» **Directions**:
Search term "point": please show all lines in the listing that contain it.

» **Record set**:
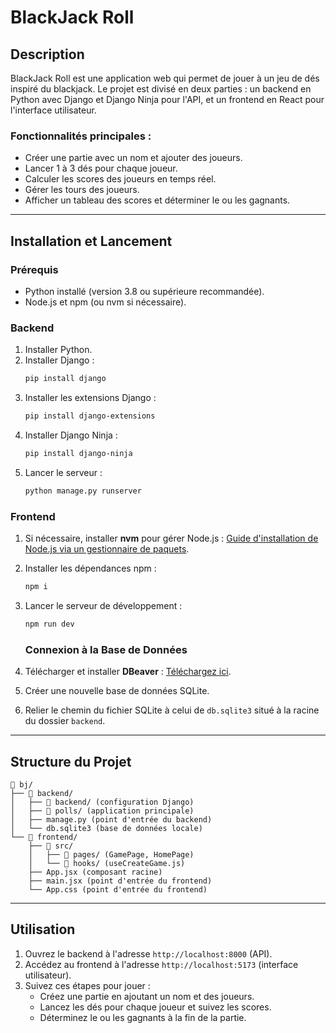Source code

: # BlackJack Roll

## Description
BlackJack Roll est une application web qui permet de jouer à un jeu de dés inspiré du blackjack. Le projet est divisé en deux parties : un backend en Python avec Django et Django Ninja pour l'API, et un frontend en React pour l'interface utilisateur.

### Fonctionnalités principales :
- Créer une partie avec un nom et ajouter des joueurs.
- Lancer 1 à 3 dés pour chaque joueur.
- Calculer les scores des joueurs en temps réel.
- Gérer les tours des joueurs.
- Afficher un tableau des scores et déterminer le ou les gagnants.

---

## Installation et Lancement

### Prérequis
- Python installé (version 3.8 ou supérieure recommandée).
- Node.js et npm (ou nvm si nécessaire).

### Backend
1. Installer Python.
2. Installer Django :
   ```bash
   pip install django
   ```
3. Installer les extensions Django :
   ```bash
   pip install django-extensions
   ```
4. Installer Django Ninja :
   ```bash
   pip install django-ninja
   ```
5. Lancer le serveur :
   ```bash
   python manage.py runserver
   ```

### Frontend
1. Si nécessaire, installer **nvm** pour gérer Node.js :
   [Guide d'installation de Node.js via un gestionnaire de paquets](https://nodejs.org/en/download/package-manager).
2. Installer les dépendances npm :
   ```bash
   npm i
   ```
3. Lancer le serveur de développement :
   ```bash
   npm run dev
   ```

   ### Connexion à la Base de Données
1. Télécharger et installer **DBeaver** : [Téléchargez ici](https://dbeaver.io/download/).
2. Créer une nouvelle base de données SQLite.
3. Relier le chemin du fichier SQLite à celui de `db.sqlite3` situé à la racine du dossier `backend`.

---

## Structure du Projet

```
📂 bj/
├── 📂 backend/
│   ├── 📂 backend/ (configuration Django)
│   ├── 📂 polls/ (application principale)
│   ├── manage.py (point d'entrée du backend)
│   └── db.sqlite3 (base de données locale)
└── 📂 frontend/
    ├── 📂 src/
    │   ├── 📂 pages/ (GamePage, HomePage)
    │   └── 📂 hooks/ (useCreateGame.js)
    ├── App.jsx (composant racine)
    ├── main.jsx (point d'entrée du frontend)
    └── App.css (point d'entrée du frontend)
```

---

## Utilisation

1. Ouvrez le backend à l'adresse `http://localhost:8000` (API).
2. Accédez au frontend à l'adresse `http://localhost:5173` (interface utilisateur).
3. Suivez ces étapes pour jouer :
   - Créez une partie en ajoutant un nom et des joueurs.
   - Lancez les dés pour chaque joueur et suivez les scores.
   - Déterminez le ou les gagnants à la fin de la partie.
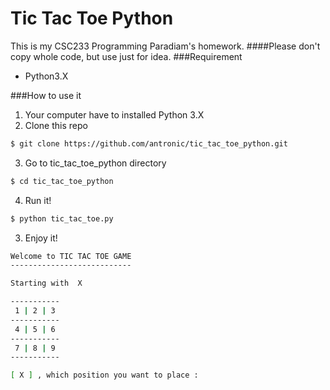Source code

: # Tic Tac Toe Python
This is my CSC233 Programming Paradiam's homework.
####Please don't copy whole code, but use just for idea.
###Requirement
* Python3.X

###How to use it
1) Your computer have to installed Python 3.X<br />
2) Clone this repo
```sh
$ git clone https://github.com/antronic/tic_tac_toe_python.git
```
3) Go to tic_tac_toe_python directory
```sh
$ cd tic_tac_toe_python
```
4) Run it!
```sh
$ python tic_tac_toe.py
```
3) Enjoy it!
```sh
Welcome to TIC TAC TOE GAME
---------------------------

Starting with  X

-----------
 1 | 2 | 3
-----------
 4 | 5 | 6
-----------
 7 | 8 | 9
-----------

[ X ] , which position you want to place :
```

» **Written solution**:
│   ├── manage.py (point d'entrée du backend)
    ├── main.jsx (point d'entrée du frontend)
    └── App.css (point d'entrée du frontend)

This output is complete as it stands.